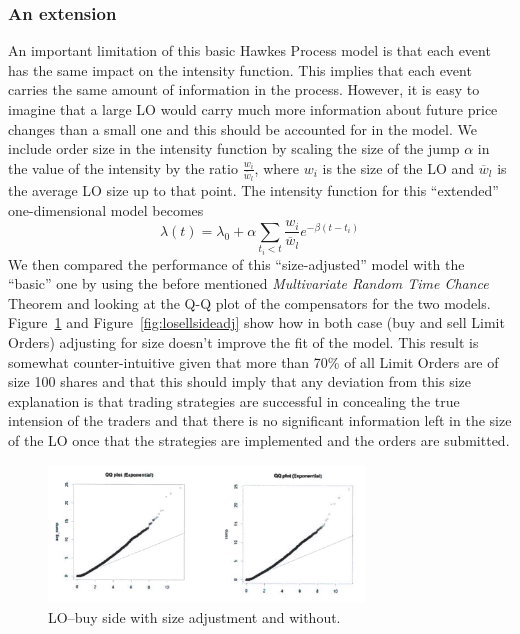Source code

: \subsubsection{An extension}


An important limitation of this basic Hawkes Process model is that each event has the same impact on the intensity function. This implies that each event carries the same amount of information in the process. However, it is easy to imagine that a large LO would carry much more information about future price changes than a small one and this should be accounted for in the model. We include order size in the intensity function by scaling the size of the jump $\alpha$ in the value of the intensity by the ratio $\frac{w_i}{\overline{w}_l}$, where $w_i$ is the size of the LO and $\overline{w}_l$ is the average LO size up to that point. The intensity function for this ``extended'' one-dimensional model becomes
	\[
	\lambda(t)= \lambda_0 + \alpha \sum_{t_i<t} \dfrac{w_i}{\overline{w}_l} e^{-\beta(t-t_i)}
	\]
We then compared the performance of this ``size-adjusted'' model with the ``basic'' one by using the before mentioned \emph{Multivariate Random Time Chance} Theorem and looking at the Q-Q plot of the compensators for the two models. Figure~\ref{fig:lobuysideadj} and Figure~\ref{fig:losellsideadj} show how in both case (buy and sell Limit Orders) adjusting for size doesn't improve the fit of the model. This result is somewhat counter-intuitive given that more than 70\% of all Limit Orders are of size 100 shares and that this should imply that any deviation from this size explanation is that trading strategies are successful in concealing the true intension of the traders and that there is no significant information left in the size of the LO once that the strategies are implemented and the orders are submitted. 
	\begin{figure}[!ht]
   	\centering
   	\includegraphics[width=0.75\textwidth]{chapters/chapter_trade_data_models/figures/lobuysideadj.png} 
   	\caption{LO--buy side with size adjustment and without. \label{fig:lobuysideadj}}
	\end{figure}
========
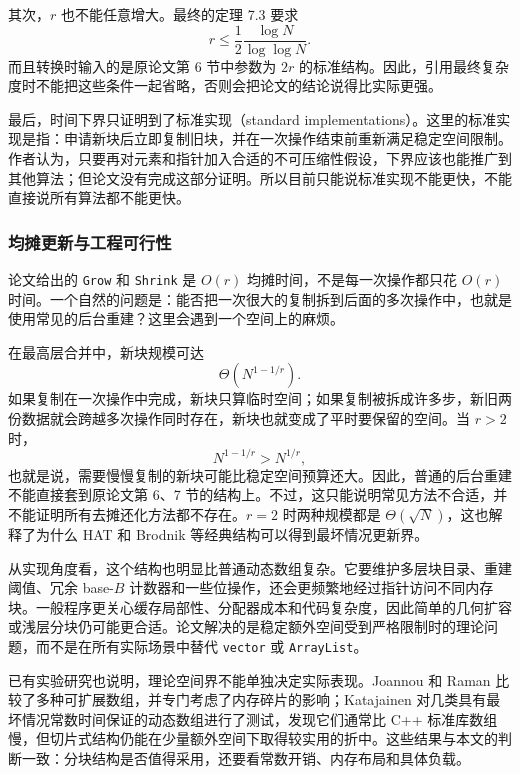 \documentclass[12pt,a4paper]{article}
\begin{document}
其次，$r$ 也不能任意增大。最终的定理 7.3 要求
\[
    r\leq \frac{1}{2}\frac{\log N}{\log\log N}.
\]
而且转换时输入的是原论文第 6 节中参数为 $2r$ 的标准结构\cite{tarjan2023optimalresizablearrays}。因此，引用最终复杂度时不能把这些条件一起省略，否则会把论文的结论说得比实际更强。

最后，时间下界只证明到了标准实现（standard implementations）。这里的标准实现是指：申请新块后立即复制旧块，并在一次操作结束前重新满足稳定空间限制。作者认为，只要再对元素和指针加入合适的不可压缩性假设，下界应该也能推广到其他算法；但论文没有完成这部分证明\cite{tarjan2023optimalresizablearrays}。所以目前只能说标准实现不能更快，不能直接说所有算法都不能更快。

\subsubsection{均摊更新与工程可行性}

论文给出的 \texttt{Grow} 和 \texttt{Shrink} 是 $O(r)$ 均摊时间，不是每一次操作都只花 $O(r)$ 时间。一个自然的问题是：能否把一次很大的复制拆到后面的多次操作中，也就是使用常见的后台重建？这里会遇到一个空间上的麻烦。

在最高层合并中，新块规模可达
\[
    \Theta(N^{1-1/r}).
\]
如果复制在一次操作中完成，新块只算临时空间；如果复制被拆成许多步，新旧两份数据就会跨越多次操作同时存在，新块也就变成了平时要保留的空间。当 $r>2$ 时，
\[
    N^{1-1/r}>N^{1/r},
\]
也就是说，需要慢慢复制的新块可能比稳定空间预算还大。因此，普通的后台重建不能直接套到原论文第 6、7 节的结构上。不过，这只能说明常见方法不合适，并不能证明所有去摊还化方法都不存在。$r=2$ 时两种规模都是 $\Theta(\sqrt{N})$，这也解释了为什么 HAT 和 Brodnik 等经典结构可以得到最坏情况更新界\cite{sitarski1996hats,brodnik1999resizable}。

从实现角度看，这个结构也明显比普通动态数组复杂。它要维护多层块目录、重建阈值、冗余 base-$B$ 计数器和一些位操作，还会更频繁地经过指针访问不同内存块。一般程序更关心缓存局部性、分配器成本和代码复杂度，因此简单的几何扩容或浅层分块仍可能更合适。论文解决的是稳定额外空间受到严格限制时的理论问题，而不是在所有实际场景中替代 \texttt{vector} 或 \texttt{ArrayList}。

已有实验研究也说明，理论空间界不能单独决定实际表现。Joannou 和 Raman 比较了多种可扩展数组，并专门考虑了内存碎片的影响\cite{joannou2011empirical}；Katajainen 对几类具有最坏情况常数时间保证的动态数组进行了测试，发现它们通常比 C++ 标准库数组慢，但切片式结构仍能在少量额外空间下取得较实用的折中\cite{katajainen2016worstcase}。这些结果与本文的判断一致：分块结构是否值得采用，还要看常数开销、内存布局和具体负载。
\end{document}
========
■ **Aim of the task**: Whenever the word "with" shows up in a line of the entries, list that line.

■ **Solution to this task**:
We then compared the performance of this ``size-adjusted'' model with the ``basic'' one by using the before mentioned \emph{Multivariate Random Time Chance} Theorem and looking at the Q-Q plot of the compensators for the two models. Figure~\ref{fig:lobuysideadj} and Figure~\ref{fig:losellsideadj} show how in both case (buy and sell Limit Orders) adjusting for size doesn't improve the fit of the model. This result is somewhat counter-intuitive given that more than 70\% of all Limit Orders are of size 100 shares and that this should imply that any deviation from this size explanation is that trading strategies are successful in concealing the true intension of the traders and that there is no significant information left in the size of the LO once that the strategies are implemented and the orders are submitted. 
   	\caption{LO--buy side with size adjustment and without. \label{fig:lobuysideadj}}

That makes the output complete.